Most people will need to have a tooth extracted at some point in their lifetime. Whether it’s wisdom teeth as a teenager, an impacted tooth as an adult, or accidental mouth trauma, losing teeth is part of the human experience. Which means recovering from a tooth extraction is also something most people will experience in their lives. There are a lot of rules that come with this recovery process, including one that often causes distress: no coffee.
Can I drink coffee with a tooth extraction? A question that most dentists get asked on a regular basis. Unfortunately for the coffee enthusiasts out there, the answer is no. Let’s take a closer look at why tooth extraction patients need to avoid coffee for a few days following the procedure.
Dry socket is one of the most common, and most painful, complications from a tooth extraction. Dry socket occurs when the blood clot that’s covering the extraction site is damaged or removed. The condition can lead to serious complications that include life-threatening infections. There are two major factors that cause coffee to contribute to dry socket:
- Temperature: Most people enjoy hot coffee. The high temperature of the liquid can dissolve blood clots and irritate exposed nerve endings. In short, hot liquids can be directly responsible for a case of dry socket.
- Caffeine: Caffeine dilates blood vessels, which causes increased blood flow and blood pressure. Those increases can easily disturb blood clots, which leads to dry socket.
When Is It Safe To Drink Coffee Again?
Every patient should follow the advice of their oral surgeon.

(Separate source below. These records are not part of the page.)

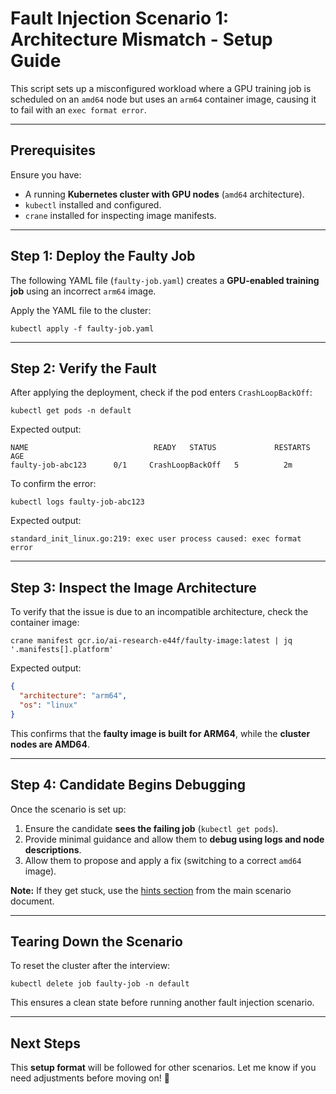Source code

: # Fault Injection Scenario 1: Architecture Mismatch - Setup Guide

This script sets up a misconfigured workload where a GPU training job is scheduled on an `amd64` node but uses an `arm64` container image, causing it to fail with an `exec format error`.

---

## **Prerequisites**
Ensure you have:
- A running **Kubernetes cluster with GPU nodes** (`amd64` architecture).
- `kubectl` installed and configured.
- `crane` installed for inspecting image manifests.

---

## **Step 1: Deploy the Faulty Job**
The following YAML file (`faulty-job.yaml`) creates a **GPU-enabled training job** using an incorrect `arm64` image.

Apply the YAML file to the cluster: 

```
kubectl apply -f faulty-job.yaml
```

---

## **Step 2: Verify the Fault**
After applying the deployment, check if the pod enters `CrashLoopBackOff`:

```
kubectl get pods -n default
```

Expected output:
```
NAME                            READY   STATUS             RESTARTS   AGE
faulty-job-abc123      0/1     CrashLoopBackOff   5          2m
```

To confirm the error:

```
kubectl logs faulty-job-abc123
```

Expected output:
```
standard_init_linux.go:219: exec user process caused: exec format error
```

---

## **Step 3: Inspect the Image Architecture**
To verify that the issue is due to an incompatible architecture, check the container image:

```
crane manifest gcr.io/ai-research-e44f/faulty-image:latest | jq '.manifests[].platform'
```

Expected output:
```json
{
  "architecture": "arm64",
  "os": "linux"
}
```

This confirms that the **faulty image is built for ARM64**, while the **cluster nodes are AMD64**.

---

## **Step 4: Candidate Begins Debugging**
Once the scenario is set up:
1. Ensure the candidate **sees the failing job** (`kubectl get pods`).
2. Provide minimal guidance and allow them to **debug using logs and node descriptions**.
3. Allow them to propose and apply a fix (switching to a correct `amd64` image).

**Note:** If they get stuck, use the [hints section](#hints-if-the-candidate-gets-stuck) from the main scenario document.

---

## **Tearing Down the Scenario**
To reset the cluster after the interview:

```
kubectl delete job faulty-job -n default
```

This ensures a clean state before running another fault injection scenario.

---

## **Next Steps**
This **setup format** will be followed for other scenarios. Let me know if you need adjustments before moving on! 🚀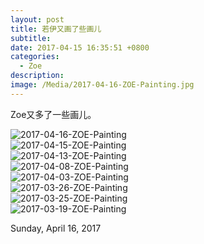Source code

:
 ```yaml
---
layout: post
title: 若伊又画了些画儿
subtitle: 
date: 2017-04-15 16:35:51 +0800
categories:
  - Zoe
description: 
image: /Media/2017-04-16-ZOE-Painting.jpg
---
```

Zoe又多了一些画儿。

![2017-04-16-ZOE-Painting]({{site.cdnlink}}/Media/2017-04-16-ZOE-Painting.jpg)    
![2017-04-15-ZOE-Painting]({{site.cdnlink}}/Media/2017-04-15-ZOE-Painting.jpg)   
![2017-04-13-ZOE-Painting]({{site.cdnlink}}/Media/2017-04-13-ZOE-Painting.jpg)  
![2017-04-08-ZOE-Painting]({{site.cdnlink}}/Media/2017-04-08-ZOE-Painting.jpg)  
![2017-04-03-ZOE-Painting]({{site.cdnlink}}/Media/2017-04-03-ZOE-Painting.jpg)  
![2017-03-26-ZOE-Painting]({{site.cdnlink}}/Media/2017-03-26-ZOE-Painting.jpg)  
![2017-03-25-ZOE-Painting]({{site.cdnlink}}/Media/2017-03-25-ZOE-Painting.jpg)  
![2017-03-19-ZOE-Painting]({{site.cdnlink}}/Media/2017-03-19-ZOE-Painting.jpg)  

Sunday, April 16, 2017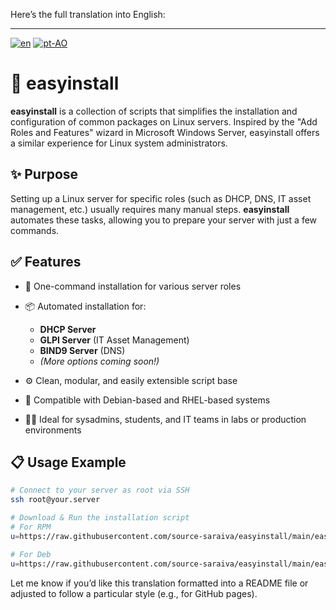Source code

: Here’s the full translation into English:

---

[![en](https://img.shields.io/badge/lang-en-red.svg)](https://github.com/source-saraiva/easyinstall/blob/main/README.md)
[![pt-AO](https://img.shields.io/badge/lang-pt--ao-green.svg)](https://github.com/source-saraiva/easyinstall/blob/main/README.pt-AO.md)

# 🧰 easyinstall

**easyinstall** is a collection of scripts that simplifies the installation and configuration of common packages on Linux servers. Inspired by the "Add Roles and Features" wizard in Microsoft Windows Server, easyinstall offers a similar experience for Linux system administrators.

## ✨ Purpose

Setting up a Linux server for specific roles (such as DHCP, DNS, IT asset management, etc.) usually requires many manual steps. **easyinstall** automates these tasks, allowing you to prepare your server with just a few commands.

## ✅ Features

* 🚀 One-command installation for various server roles
* 📦 Automated installation for:

  * **DHCP Server**
  * **GLPI Server** (IT Asset Management)
  * **BIND9 Server** (DNS)
  * *(More options coming soon!)*
* ⚙️ Clean, modular, and easily extensible script base
* 🧪 Compatible with Debian-based and RHEL-based systems
* 🧑‍💻 Ideal for sysadmins, students, and IT teams in labs or production environments

## 📋 Usage Example

```bash
# Connect to your server as root via SSH
ssh root@your.server

# Download & Run the installation script
# For RPM
u=https://raw.githubusercontent.com/source-saraiva/easyinstall/main/easyinstall-rpm-glpi.sh; (curl -ksS "$u" -o ei.sh || wget -q "$u" -O ei.sh) && bash ei.sh

# For Deb
u=https://raw.githubusercontent.com/source-saraiva/easyinstall/main/easyinstall-deb-glpi.sh; (curl -ksS "$u" -o ei.sh || wget -q "$u" -O ei.sh) && bash ei.sh
```

Let me know if you’d like this translation formatted into a README file or adjusted to follow a particular style (e.g., for GitHub pages).
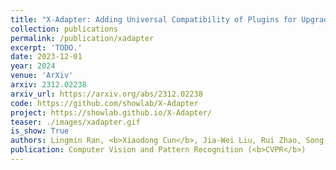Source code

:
 ```yaml
---
title: "X-Adapter: Adding Universal Compatibility of Plugins for Upgraded Diffusion Model"
collection: publications
permalink: /publication/xadapter
excerpt: 'TODO.'
date: 2023-12-01
year: 2024
venue: 'ArXiv'
arxiv: 2312.02238
arxiv_url: https://arxiv.org/abs/2312.02238
code: https://github.com/showlab/X-Adapter
project: https://showlab.github.io/X-Adapter/
teaser: ./images/xadapter.gif
is_show: True
authors: Lingmin Ran, <b>Xiaodong Cun</b>, Jia-Wei Liu, Rui Zhao, Song Zijie, <a href='https://xinntao.github.io/'>Xintao Wang</a>, Jussi Keppo, <a href='https://sites.google.com/view/showlab'>Mike Zheng Shou</a>
publication: Computer Vision and Pattern Recognition (<b>CVPR</b>)
---
```


<!-- This paper is about the number 3. The number 4 is left for future work. -->

<!-- [Download paper here](http://academicpages.github.io/files/paper3.pdf) -->
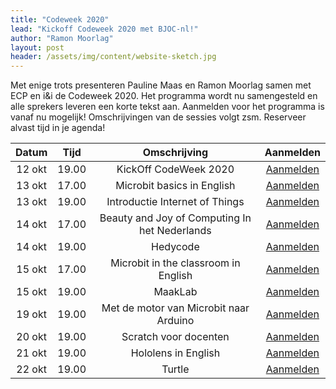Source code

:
 ```yaml
---
title: "Codeweek 2020"
lead: "Kickoff Codeweek 2020 met BJOC-nl!"
author: "Ramon Moorlag"
layout: post
header: /assets/img/content/website-sketch.jpg
---
```

Met enige trots presenteren Pauline Maas en Ramon Moorlag samen met ECP en i&i de Codeweek 2020. 
Het programma wordt nu samengesteld en alle sprekers leveren een korte tekst aan. Aanmelden voor het programma is vanaf nu mogelijk! 
Omschrijvingen van de sessies volgt zsm. Reserveer alvast tijd in je agenda! 

|  Datum | Tijd  |                  Omschrijving                 |                                                         Aanmelden                                                         |
|:------:|-------|:---------------------------------------------:|:-------------------------------------------------------------------------------------------------------------------------:|
| 12 okt | 19.00 | KickOff CodeWeek 2020                         | [Aanmelden](https://gudehaan-gasandbox.webex.com/gudehaan-gasandbox/onstage/g.php?MTID=ecb926cd9564c67b4e511702ed0337ff9) |
| 13 okt | 17.00 | Microbit basics in English                    | [Aanmelden](https://gudehaan-gasandbox.webex.com/gudehaan-gasandbox/onstage/g.php?MTID=eadf5a942ab74de42b35b34854d714a55) |
| 13 okt | 19.00 | Introductie Internet of Things                | [Aanmelden](https://gudehaan-gasandbox.webex.com/gudehaan-gasandbox/onstage/g.php?MTID=ef685580dda97c71037b15c3b1c11207a) |
| 14 okt | 17.00 | Beauty and Joy of Computing In het Nederlands | [Aanmelden](https://gudehaan-gasandbox.webex.com/gudehaan-gasandbox/onstage/g.php?MTID=ee2da43f5d0ba87bdc94b179da8373426) |
| 14 okt | 19.00 | Hedycode                                      | [Aanmelden](https://gudehaan-gasandbox.webex.com/gudehaan-gasandbox/onstage/g.php?MTID=eeb3c6fe237d5772d0cd83a9e2a9d969a) |
| 15 okt | 17.00 | Microbit in the classroom in English          | [Aanmelden](https://gudehaan-gasandbox.webex.com/gudehaan-gasandbox/onstage/g.php?MTID=e8487ae7c927e06f3273b973a437b95a5) |
| 15 okt | 19.00 | MaakLab                                       | [Aanmelden](https://gudehaan-gasandbox.webex.com/gudehaan-gasandbox/onstage/g.php?MTID=ed84f371b0284da27fb95f388c4d5b2f0) |
| 19 okt | 19.00 | Met de motor van Microbit naar Arduino        | [Aanmelden](https://gudehaan-gasandbox.webex.com/gudehaan-gasandbox/onstage/g.php?MTID=ef0c1a6346f2414f6a5de817d071e1764) |
| 20 okt | 19.00 | Scratch voor docenten                         | [Aanmelden](https://gudehaan-gasandbox.webex.com/gudehaan-gasandbox/onstage/g.php?MTID=e5b61af6edd7fe498598594cee3d66560) |
| 21 okt | 19.00 | Hololens in English                           | [Aanmelden](https://gudehaan-gasandbox.webex.com/gudehaan-gasandbox/onstage/g.php?MTID=eecd34476ae07f74d658a47b1c02e0dbe) |
| 22 okt | 19.00 | Turtle                                        | [Aanmelden](https://gudehaan-gasandbox.webex.com/gudehaan-gasandbox/onstage/g.php?MTID=e73a1697cee70696c1e5b4956a367e392) |
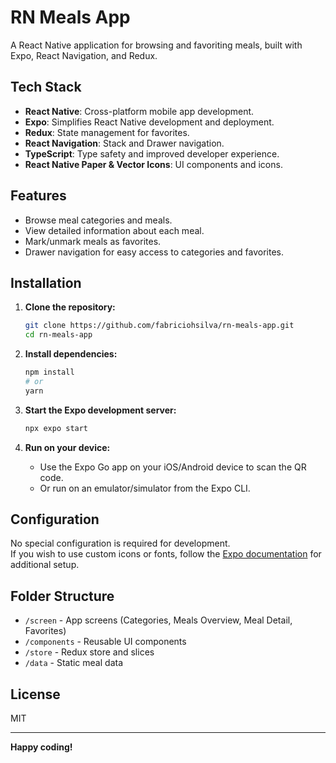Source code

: # RN Meals App

A React Native application for browsing and favoriting meals, built with Expo, React Navigation, and Redux.

## Tech Stack

- **React Native**: Cross-platform mobile app development.
- **Expo**: Simplifies React Native development and deployment.
- **Redux**: State management for favorites.
- **React Navigation**: Stack and Drawer navigation.
- **TypeScript**: Type safety and improved developer experience.
- **React Native Paper & Vector Icons**: UI components and icons.

## Features

- Browse meal categories and meals.
- View detailed information about each meal.
- Mark/unmark meals as favorites.
- Drawer navigation for easy access to categories and favorites.

## Installation

1. **Clone the repository:**

   ```sh
   git clone https://github.com/fabriciohsilva/rn-meals-app.git
   cd rn-meals-app
   ```

2. **Install dependencies:**

   ```sh
   npm install
   # or
   yarn
   ```

3. **Start the Expo development server:**

   ```sh
   npx expo start
   ```

4. **Run on your device:**
   - Use the Expo Go app on your iOS/Android device to scan the QR code.
   - Or run on an emulator/simulator from the Expo CLI.

## Configuration

No special configuration is required for development.  
If you wish to use custom icons or fonts, follow the [Expo documentation](https://docs.expo.dev/) for additional setup.

## Folder Structure

- `/screen` - App screens (Categories, Meals Overview, Meal Detail, Favorites)
- `/components` - Reusable UI components
- `/store` - Redux store and slices
- `/data` - Static meal data

## License

MIT

---

**Happy coding!**
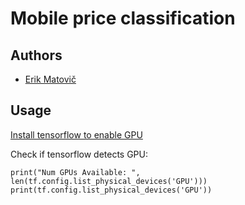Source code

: # Mobile price classification

## Authors
 - [Erik Matovič](https://github.com/Matovic)
 
## Usage

[Install tensorflow to enable GPU](https://www.tensorflow.org/install/pip)   


Check if tensorflow detects GPU:
```python3
print("Num GPUs Available: ", len(tf.config.list_physical_devices('GPU')))
print(tf.config.list_physical_devices('GPU'))
```


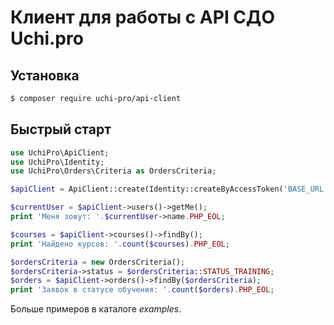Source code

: # Клиент для работы с API СДО Uchi.pro

## Установка

```bash
$ composer require uchi-pro/api-client
```

## Быстрый старт

```php
use UchiPro\ApiClient;
use UchiPro\Identity;
use UchiPro\Orders\Criteria as OrdersCriteria;

$apiClient = ApiClient::create(Identity::createByAccessToken('BASE_URL', 'ACCESS_TOKEN'));

$currentUser = $apiClient->users()->getMe();
print 'Меня зовут: '.$currentUser->name.PHP_EOL;

$courses = $apiClient->courses()->findBy();
print 'Найдено курсов: '.count($courses).PHP_EOL;

$ordersCriteria = new OrdersCriteria();
$ordersCriteria->status = $ordersCriteria::STATUS_TRAINING;
$orders = $apiClient->orders()->findBy($ordersCriteria);
print 'Заявок в статусе обучения: '.count($orders).PHP_EOL;
```

Больше примеров в каталоге _examples_.
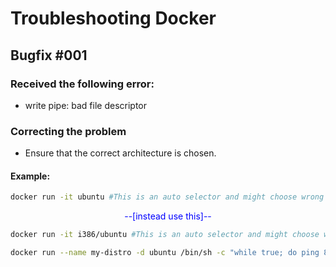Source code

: # Troubleshooting Docker


## Bugfix #001

### Received the following error:
* write pipe: bad file descriptor

### Correcting the problem
* Ensure that the correct architecture is chosen.

#### Example:

``` bash
docker run -it ubuntu #This is an auto selector and might choose wrong architecture
``` 
<center style="color:blue;">--[instead use this]--</center>

``` bash
docker run -it i386/ubuntu #This is an auto selector and might choose wrong architecture
``` 
``` bash
docker run --name my-distro -d ubuntu /bin/sh -c "while true; do ping 8.8.8.8; done"
```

Generally surgeons suggest that their patients wait at least five days before resuming their normal coffee consumption. For more severe extractions, surgeons may instruct their patients to wait several weeks before resuming their normal coffee habits.
Tooth extractions are routine procedures and are nothing to be scared of. Patients should follow the advice of their surgeon and avoid coffee until their extraction sites have properly healed.